▶ [Work task] The answer should be an exact repeat of the stretch of material below from the line containing "R\+C\+PT command. Sets" through the line containing "Definiert in Zeile 845".

▶ [Supplied material]
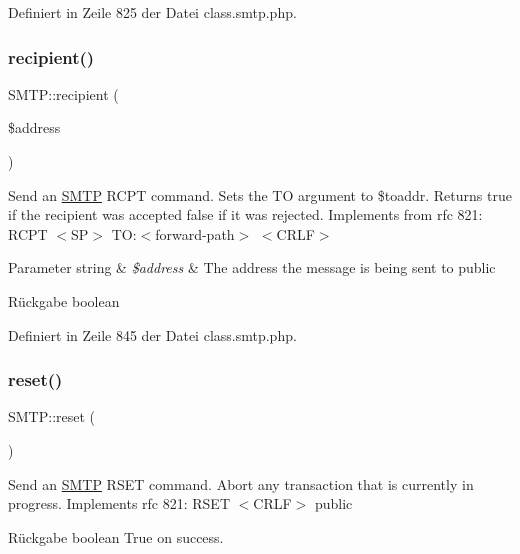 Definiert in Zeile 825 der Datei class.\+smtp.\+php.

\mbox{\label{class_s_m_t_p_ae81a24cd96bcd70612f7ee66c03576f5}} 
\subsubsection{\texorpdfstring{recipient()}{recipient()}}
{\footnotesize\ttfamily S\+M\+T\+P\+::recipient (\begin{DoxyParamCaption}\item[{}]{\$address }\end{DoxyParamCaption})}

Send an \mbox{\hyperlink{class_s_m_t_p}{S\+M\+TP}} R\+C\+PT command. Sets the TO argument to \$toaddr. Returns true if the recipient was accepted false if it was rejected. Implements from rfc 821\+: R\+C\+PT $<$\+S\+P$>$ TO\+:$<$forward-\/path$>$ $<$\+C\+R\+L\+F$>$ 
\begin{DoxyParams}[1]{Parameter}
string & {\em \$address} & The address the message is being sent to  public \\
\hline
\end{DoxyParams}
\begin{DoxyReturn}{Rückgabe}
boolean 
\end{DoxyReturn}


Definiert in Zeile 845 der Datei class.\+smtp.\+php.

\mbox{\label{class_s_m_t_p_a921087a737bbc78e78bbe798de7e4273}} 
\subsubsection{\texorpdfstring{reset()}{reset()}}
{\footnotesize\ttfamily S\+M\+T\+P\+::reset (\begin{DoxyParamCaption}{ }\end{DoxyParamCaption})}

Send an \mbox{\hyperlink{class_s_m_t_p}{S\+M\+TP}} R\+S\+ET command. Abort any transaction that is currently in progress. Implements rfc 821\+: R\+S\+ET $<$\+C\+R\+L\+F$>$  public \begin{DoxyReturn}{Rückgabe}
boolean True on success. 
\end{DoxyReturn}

---

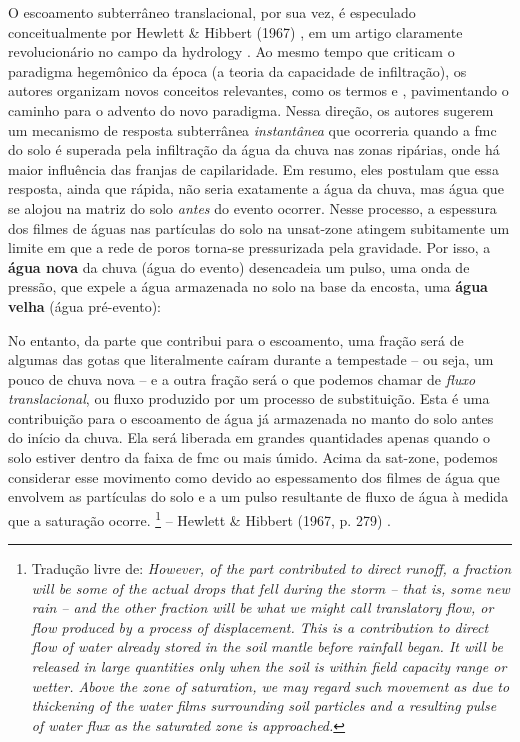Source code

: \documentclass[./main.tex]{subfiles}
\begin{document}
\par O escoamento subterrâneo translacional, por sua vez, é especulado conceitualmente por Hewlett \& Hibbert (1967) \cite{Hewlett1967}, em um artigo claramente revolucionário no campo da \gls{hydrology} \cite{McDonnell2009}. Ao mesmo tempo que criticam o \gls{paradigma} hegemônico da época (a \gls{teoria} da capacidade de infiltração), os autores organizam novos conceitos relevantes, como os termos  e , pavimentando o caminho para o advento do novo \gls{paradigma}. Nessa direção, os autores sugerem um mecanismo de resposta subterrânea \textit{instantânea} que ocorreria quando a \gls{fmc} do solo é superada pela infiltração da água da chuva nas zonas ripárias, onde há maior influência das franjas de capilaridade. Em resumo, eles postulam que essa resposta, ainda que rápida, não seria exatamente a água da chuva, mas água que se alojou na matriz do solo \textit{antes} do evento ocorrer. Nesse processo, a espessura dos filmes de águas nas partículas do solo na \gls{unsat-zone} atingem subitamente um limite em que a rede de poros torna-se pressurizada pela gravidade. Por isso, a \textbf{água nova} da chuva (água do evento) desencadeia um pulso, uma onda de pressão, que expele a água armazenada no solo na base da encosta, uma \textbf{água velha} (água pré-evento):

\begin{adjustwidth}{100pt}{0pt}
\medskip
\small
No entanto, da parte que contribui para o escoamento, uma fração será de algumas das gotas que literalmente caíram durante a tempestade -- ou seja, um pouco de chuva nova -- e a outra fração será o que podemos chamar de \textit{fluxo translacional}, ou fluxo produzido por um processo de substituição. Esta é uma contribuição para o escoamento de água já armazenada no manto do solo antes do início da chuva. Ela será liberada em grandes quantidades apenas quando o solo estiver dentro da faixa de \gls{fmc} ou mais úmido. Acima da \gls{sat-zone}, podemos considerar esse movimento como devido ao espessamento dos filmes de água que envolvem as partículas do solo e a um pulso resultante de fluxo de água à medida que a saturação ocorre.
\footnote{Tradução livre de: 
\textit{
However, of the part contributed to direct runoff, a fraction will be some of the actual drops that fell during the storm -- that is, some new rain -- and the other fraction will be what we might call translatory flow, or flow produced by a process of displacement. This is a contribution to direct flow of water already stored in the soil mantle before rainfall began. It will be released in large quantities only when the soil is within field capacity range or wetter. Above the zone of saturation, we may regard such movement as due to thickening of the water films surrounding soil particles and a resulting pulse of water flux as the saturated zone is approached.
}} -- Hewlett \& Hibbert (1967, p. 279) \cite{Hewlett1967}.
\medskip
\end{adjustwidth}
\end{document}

==

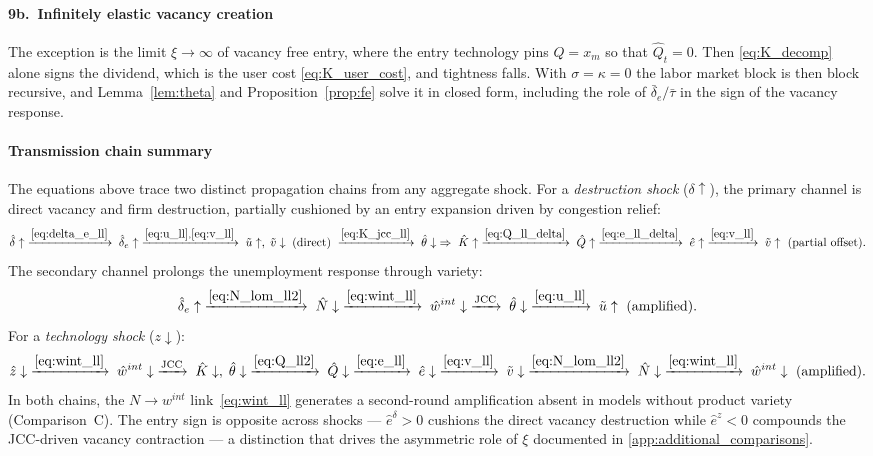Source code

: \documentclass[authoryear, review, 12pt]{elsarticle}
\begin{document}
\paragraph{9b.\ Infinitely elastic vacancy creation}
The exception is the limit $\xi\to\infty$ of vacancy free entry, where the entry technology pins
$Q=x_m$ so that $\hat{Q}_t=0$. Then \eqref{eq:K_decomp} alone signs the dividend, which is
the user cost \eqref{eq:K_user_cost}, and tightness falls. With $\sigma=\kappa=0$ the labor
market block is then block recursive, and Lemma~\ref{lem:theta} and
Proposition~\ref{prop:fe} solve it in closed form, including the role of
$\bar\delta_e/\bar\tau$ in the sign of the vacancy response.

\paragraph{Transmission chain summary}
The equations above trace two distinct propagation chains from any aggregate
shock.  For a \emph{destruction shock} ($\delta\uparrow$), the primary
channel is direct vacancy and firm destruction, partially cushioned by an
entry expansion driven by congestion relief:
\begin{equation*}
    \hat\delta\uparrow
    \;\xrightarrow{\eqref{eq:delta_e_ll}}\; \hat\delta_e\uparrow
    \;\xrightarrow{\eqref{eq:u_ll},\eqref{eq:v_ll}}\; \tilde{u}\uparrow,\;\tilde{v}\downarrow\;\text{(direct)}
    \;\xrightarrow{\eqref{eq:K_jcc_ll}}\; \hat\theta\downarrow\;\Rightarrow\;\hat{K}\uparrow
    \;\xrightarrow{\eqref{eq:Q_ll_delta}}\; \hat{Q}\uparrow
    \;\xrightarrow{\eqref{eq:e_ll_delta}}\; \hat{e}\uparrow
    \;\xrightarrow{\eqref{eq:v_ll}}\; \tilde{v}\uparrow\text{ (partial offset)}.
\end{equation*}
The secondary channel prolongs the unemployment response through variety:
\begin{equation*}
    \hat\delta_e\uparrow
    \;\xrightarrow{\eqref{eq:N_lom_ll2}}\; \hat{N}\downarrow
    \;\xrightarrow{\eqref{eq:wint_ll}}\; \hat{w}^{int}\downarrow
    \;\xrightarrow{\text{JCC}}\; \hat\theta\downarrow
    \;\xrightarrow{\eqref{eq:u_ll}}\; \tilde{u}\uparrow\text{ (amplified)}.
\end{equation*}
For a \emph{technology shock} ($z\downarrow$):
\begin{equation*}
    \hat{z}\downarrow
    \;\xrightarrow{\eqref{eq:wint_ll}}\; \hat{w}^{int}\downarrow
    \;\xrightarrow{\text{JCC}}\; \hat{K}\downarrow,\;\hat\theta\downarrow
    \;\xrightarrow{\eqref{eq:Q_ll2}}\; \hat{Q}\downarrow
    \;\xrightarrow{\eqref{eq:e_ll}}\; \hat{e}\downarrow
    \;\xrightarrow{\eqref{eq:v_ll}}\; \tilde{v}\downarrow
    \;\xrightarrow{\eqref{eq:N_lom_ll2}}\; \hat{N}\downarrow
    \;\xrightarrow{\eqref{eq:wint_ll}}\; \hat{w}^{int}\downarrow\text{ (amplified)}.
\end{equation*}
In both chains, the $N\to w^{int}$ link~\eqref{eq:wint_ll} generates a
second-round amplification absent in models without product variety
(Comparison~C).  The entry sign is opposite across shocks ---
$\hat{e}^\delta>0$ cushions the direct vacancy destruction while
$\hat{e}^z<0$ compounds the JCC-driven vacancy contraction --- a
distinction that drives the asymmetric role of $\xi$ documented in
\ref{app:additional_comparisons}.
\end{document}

▶ [Completed exercise]
Send an \mbox{\hyperlink{class_s_m_t_p}{S\+M\+TP}} R\+C\+PT command. Sets the TO argument to \$toaddr. Returns true if the recipient was accepted false if it was rejected. Implements from rfc 821\+: R\+C\+PT $<$\+S\+P$>$ TO\+:$<$forward-\/path$>$ $<$\+C\+R\+L\+F$>$ 
\begin{DoxyParams}[1]{Parameter}
string & {\em \$address} & The address the message is being sent to  public \\
\hline
\end{DoxyParams}
\begin{DoxyReturn}{Rückgabe}
boolean 
\end{DoxyReturn}


Definiert in Zeile 845 der Datei class.\+smtp.\+php.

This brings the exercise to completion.